2.3    Het hof heeft de zaak mondeling behandeld ter openbare zitting van 19 juni 2015, waarbij klager en verweerster zijn verschenen. Klager heeft op die zitting alle leden van het hof gewraakt. De leden hebben niet berust in de wraking. De wrakingskamer van het hof heeft het wrakingsverzoek ter openbare zitting van 4 september 2015 behandeld, waarbij klager is verschenen. Op die zitting heeft klager wederom alle leden van het hof gewraakt. Bij beslissing van 2 november 2015 heeft het hof klager niet-ontvankelijk verklaard in zijn wrakingsverzoek van 4 september 2015, het wrakingsverzoek van 19 juni 2015 afgewezen, en bepaald dat een volgend wrakingsverzoek niet in behandeling zal worden genomen.

2.4    Het hof heeft de mondelinge behandeling van het door klager ingediende verzetschrift op de zitting van 1 februari 2016 voortgezet, waar opnieuw klager en verweerster zijn verschenen.

2.5    Het hof heeft bij zijn beslissing acht geslagen op de stukken die op de zaak betrekking hebben. Het hof heeft echter de pleitnota die klager ter zitting van 1 februari 2016 aan het hof heeft aangeboden, geweigerd omdat hij niet gelijktijdig een exemplaar daarvan aan verweerster kon overhandigen.

2.6    Het verzet strekt tot gegrondbevinding daarvan.

3    DE BEOORDELING

3.1    De nieuwe Advocatenwet is van toepassing op klachten die op of na 1 januari 2015 zijn ingediend bij de deken. Deze klacht is voor 1 januari 2015 bij de deken ingediend en wordt door het hof daarom behandeld en beoordeeld op grond van de oude Advocatenwet, zoals die tot 1 januari 2015 gold.

3.2    Uit de beslissing van de raad van 23 maart 2015 valt af te leiden dat gebruik is gemaakt van de in art. 47a Advocatenwet (oud) gegeven bevoegdheid om, in geval klager zijn klacht intrekt, de behandeling van de klacht om redenen aan het algemeen belang ontleend voort te zetten. Op grond van dit artikel wordt de klacht dan verder behandeld als ware deze afkomstig van de deken, in dit geval de deken van de Orde van Advocaten in het [arrondissement].

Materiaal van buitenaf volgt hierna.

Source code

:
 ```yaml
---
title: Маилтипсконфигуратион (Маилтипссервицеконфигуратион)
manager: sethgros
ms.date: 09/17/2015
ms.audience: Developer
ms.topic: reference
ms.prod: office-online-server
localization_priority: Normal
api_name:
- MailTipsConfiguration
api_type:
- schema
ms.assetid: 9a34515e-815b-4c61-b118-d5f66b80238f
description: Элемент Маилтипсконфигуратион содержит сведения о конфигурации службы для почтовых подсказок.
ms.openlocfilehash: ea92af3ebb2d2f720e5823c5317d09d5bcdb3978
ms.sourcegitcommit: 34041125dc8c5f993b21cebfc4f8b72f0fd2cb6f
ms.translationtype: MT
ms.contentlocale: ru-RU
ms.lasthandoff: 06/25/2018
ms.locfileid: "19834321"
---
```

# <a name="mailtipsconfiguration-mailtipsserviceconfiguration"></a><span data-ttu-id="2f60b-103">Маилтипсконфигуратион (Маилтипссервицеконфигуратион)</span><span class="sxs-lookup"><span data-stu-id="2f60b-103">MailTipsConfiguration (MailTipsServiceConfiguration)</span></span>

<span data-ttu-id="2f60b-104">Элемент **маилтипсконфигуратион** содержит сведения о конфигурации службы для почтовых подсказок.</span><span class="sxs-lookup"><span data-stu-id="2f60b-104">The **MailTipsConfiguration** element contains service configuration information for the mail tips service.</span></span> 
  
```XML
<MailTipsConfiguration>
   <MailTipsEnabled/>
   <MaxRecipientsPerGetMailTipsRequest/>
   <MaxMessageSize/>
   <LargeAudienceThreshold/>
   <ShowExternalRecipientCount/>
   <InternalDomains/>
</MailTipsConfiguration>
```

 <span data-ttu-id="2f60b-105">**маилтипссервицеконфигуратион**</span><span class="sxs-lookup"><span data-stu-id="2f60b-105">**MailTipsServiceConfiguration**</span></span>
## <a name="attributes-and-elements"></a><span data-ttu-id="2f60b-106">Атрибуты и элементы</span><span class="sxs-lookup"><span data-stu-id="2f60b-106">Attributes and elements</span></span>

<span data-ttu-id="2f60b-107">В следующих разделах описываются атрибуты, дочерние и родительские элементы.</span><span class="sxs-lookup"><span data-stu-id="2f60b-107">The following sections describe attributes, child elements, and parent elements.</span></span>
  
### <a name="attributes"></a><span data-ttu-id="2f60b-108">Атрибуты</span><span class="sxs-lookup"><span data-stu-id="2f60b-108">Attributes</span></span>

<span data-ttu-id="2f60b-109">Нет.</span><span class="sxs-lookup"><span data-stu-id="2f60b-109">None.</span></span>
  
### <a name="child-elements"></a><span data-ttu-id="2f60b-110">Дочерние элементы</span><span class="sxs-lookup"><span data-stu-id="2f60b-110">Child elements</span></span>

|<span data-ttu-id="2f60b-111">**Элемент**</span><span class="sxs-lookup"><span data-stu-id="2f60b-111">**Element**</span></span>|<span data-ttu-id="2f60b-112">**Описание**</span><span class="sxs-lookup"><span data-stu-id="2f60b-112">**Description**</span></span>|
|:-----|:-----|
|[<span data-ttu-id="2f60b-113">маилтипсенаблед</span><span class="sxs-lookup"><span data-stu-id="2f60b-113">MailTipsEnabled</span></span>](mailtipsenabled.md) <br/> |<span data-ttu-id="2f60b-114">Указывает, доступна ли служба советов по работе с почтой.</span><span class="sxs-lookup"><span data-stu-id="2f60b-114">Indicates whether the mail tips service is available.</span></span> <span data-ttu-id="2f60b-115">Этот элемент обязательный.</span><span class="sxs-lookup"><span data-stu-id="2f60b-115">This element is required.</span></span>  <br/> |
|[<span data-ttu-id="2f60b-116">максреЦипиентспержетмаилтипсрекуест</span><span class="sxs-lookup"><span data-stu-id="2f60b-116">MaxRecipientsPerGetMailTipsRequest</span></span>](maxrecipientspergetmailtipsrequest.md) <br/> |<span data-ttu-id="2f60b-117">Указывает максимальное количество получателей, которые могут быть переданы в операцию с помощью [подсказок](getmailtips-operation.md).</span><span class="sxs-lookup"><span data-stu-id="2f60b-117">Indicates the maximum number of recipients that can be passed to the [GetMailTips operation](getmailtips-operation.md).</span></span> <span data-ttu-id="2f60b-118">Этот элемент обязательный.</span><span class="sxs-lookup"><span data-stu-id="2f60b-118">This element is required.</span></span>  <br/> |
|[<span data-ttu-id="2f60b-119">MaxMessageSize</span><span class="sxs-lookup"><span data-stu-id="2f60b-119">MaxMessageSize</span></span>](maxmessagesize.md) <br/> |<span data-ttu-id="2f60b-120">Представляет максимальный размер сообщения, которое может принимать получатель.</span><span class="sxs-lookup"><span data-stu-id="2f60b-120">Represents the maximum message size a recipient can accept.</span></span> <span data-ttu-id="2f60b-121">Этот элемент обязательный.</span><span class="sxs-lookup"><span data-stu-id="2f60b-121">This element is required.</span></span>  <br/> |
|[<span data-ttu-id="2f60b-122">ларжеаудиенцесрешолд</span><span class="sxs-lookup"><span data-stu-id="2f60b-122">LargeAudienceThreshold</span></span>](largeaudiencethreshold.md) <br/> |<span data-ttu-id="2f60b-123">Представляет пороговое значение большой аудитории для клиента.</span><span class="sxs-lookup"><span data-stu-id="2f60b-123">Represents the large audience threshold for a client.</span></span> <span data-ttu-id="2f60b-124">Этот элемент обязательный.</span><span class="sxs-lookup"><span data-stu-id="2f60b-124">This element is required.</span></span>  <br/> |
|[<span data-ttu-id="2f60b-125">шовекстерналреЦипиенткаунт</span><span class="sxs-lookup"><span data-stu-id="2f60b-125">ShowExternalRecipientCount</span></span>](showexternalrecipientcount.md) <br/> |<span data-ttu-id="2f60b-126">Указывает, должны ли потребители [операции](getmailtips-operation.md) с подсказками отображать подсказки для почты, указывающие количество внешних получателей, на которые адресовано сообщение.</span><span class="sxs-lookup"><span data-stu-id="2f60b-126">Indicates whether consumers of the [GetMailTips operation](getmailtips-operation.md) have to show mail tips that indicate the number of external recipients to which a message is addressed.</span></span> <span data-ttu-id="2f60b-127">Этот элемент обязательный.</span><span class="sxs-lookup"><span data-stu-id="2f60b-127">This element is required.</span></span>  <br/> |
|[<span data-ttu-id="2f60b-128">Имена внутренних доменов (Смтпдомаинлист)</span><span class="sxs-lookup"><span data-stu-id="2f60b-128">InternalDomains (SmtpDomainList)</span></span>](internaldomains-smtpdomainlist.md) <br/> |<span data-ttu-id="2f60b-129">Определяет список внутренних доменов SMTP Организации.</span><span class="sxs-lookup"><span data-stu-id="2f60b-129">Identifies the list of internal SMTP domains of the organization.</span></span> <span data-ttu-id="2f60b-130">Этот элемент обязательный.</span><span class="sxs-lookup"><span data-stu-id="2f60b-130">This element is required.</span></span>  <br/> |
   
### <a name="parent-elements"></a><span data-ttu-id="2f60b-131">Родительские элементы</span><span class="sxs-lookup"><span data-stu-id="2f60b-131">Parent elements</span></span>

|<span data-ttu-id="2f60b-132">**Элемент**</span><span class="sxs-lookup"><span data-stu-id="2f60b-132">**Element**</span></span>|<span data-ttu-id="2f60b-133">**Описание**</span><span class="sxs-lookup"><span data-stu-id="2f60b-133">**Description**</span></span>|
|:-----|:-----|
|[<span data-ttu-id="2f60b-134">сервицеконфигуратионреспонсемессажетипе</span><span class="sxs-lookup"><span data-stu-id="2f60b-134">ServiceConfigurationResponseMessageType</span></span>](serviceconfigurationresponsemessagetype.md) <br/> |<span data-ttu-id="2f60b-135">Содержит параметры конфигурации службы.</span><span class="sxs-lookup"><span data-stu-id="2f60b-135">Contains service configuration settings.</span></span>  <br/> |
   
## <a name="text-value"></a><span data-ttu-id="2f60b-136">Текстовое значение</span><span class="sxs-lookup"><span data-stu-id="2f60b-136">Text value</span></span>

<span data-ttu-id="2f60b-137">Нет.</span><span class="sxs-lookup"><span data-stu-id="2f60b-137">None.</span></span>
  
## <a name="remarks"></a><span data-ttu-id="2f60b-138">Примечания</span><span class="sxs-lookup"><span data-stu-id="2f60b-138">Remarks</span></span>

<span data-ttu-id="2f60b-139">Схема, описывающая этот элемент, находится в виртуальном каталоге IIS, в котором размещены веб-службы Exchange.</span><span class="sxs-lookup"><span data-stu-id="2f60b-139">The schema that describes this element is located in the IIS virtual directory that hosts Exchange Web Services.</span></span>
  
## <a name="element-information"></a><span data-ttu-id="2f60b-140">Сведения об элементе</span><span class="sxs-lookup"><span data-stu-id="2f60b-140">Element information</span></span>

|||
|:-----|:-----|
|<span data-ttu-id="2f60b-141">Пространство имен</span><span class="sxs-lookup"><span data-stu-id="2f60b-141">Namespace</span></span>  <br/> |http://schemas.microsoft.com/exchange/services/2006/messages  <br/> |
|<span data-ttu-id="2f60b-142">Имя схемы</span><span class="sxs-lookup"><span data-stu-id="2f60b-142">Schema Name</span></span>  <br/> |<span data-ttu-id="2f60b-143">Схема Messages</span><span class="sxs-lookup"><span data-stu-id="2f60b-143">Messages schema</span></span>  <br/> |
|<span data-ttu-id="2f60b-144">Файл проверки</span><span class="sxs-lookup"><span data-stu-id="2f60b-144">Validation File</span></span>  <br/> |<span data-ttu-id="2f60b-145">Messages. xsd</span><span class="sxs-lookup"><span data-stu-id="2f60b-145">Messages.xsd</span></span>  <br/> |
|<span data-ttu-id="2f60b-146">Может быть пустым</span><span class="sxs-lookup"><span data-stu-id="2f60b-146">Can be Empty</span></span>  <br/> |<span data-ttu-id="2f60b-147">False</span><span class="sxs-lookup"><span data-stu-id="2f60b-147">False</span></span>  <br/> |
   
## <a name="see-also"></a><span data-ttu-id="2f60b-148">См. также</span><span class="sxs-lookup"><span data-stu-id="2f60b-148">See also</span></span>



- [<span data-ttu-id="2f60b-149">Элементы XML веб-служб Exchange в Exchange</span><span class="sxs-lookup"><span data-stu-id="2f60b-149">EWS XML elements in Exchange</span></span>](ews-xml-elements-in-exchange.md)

3.3    Klager kan worden toegegeven dat het onjuist is dat in de kop van de beslissing van de raad “klager” in plaats van “de deken” is vermeld, maar uit de inhoud van deze beslissing - in het bijzonder rechtsoverweging 5.11 - blijkt ontegenzeglijk dat de raad van de in 3.2 genoemde bevoegdheid gebruik heeft gemaakt.

3.4    De voorzitter van het hof heeft bij beslissing van 24 april 2015 terecht geconcludeerd dat in een dergelijk geval de voortzetting van de behandeling van de klacht plaatsvindt in een geding waarin klager geen procespartij meer is; deze positie is immers overgenomen door de deken. Vanaf het moment dat klager zijn klacht heeft ingetrokken, kan hij op grond van art. 56 lid 1 onder a Advocatenwet geen hoger beroep instellen, zodat hij terecht kennelijk niet-ontvankelijk in zijn beroep. Het verzet moet daarom ongegrond worden verklaard.

BESLISSING

Het Hof van Discipline:

       

verklaart het verzet van klager tegen de beslissing van de voorzitter van het Hof van Discipline van 24 april 2015 ongegrond.

Aldus gewezen door mr. T. Zuidema, voorzitter, mrs. G.R.J. de Groot, T.E. van der Spoel, J.S.W. Holtrop en M. Pannevis, leden, in tegenwoordigheid van mr. S. Euwema, griffier, en in het openbaar uitgesproken op 1 april 2016.    

griffier                    voorzitter 

De beslissing is verzonden op 1 april 2016.